The number one reason of installing fire doors in buildings is to save property and lives in case there is a break out of fire. A total of 322 deaths were caused by fire in the UK in 2013-2014. A fire door works by slowing the progress of fire, and it’s important to take utmost care when buying and installing a fire door.
Fire doors vary a lot in design from the functional door blanks all the way to beautiful glazed and solid designs. The FD30 is probably the most popular fire door type, and it can last as long as 30 minutes in the event of a fire. FD60 fire doors are used most commonly in commercial settings.
When do you require a fire door?
The rule of thumb is that a fire door should be installed where a fire might break out. These include doors leading from lounges with a fire place, a kitchen or any other room containing flammable items or electrical equipment. According to building regulations governing domestic properties, there are certain circumstances where fire doors may be used and in what areas. There are enumerated below:
• If a 2-storey building has a door that leads from a garage right into the house, a fire door must be used.
• Newly-constructed or refurbished properties with at least 3 floors, including loft conversions, are required to have FD30 fire doors installed in every room people live in.
Local councils are tasked with issuing planning permission and are also responsible, through Building Control Officers, to see that building regulations are adhered to. It’s recommended that you ask your architect about the fire door regulations and requirements. But with commercial properties, the regulations are significantly different and it is uncommon for a commercial building to lack some fire doors.
Fire Door Construction
FD30 fire doors usually have a thickness of 45mm, which contrasts to the 35mm of standard doors. FD60, on the other hand, have a thickness of 54mm with specially constructed doors even carrying a rating of more than 4 hours.

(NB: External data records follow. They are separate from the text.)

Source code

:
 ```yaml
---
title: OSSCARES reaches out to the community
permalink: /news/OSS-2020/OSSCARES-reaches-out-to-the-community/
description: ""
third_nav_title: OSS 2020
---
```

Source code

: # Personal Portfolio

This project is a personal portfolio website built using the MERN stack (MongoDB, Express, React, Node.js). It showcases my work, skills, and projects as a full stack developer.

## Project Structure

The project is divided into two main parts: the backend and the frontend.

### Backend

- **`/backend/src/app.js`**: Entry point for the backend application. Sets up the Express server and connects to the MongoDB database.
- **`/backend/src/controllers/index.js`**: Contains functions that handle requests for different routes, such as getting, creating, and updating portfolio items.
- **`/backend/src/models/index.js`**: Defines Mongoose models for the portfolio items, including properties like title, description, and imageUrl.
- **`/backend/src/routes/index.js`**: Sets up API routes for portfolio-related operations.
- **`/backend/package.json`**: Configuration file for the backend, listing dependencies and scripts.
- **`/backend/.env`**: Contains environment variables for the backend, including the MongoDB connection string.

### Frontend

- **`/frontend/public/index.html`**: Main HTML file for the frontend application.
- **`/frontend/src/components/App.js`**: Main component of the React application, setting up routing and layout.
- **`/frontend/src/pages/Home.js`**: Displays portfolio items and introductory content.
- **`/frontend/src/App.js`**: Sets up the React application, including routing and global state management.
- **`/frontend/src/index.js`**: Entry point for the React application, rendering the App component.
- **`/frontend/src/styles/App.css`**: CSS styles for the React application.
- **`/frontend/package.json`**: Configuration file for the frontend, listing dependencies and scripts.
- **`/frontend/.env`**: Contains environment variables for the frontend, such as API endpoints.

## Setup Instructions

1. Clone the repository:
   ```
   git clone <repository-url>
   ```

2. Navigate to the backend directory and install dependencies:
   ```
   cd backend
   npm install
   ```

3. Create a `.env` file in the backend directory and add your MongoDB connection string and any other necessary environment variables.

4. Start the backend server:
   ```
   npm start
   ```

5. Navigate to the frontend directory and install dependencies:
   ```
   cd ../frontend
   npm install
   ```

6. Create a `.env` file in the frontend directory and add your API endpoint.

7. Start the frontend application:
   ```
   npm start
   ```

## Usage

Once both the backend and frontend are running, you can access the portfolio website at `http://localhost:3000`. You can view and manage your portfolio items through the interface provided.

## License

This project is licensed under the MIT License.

Majority of fire doors feature a robust core construction that can include flaxboard, chipboard, particleboard and solid timber. Fire door assembly is something that can vary a lot. Some types have timber frame around the core complete with a laminated veneer while others tend to have a lipping around the core with veneer on top. Yet others even have plywood, MDF facing or veneer glued onto the core without lippings or framing. No construction method is preferred over the other. The most important thing is to meet the approved fire rating.
How do fire doors work?
It is imperative that a fire door is outfitted with approved intumescent strips that play a critical role in attaining the requisite fire door rating. Exposed to heating, the strips expand leading to the sealing of the space between the door edge and the frame. Intumescent seals may be grooved into the door edge or be fitted within door frame. Intumescent strips advice can be got from test evidence that can provide.
The material used to construct the door frame (softwood, MDF or hardwood), as well as a frame’s section size, must meet the requisite standards. In addition, important hardware like ironmongery also needs to have their own separate tests to indicate fitness for purpose.
Proof of performance
It’s important that all doors have proof of performance that corresponds to the ratings that they carry. The performance proof is usually obtained by subjecting the fore door to BS 476 Part 22 testing or its European equivalent BS EN 1634.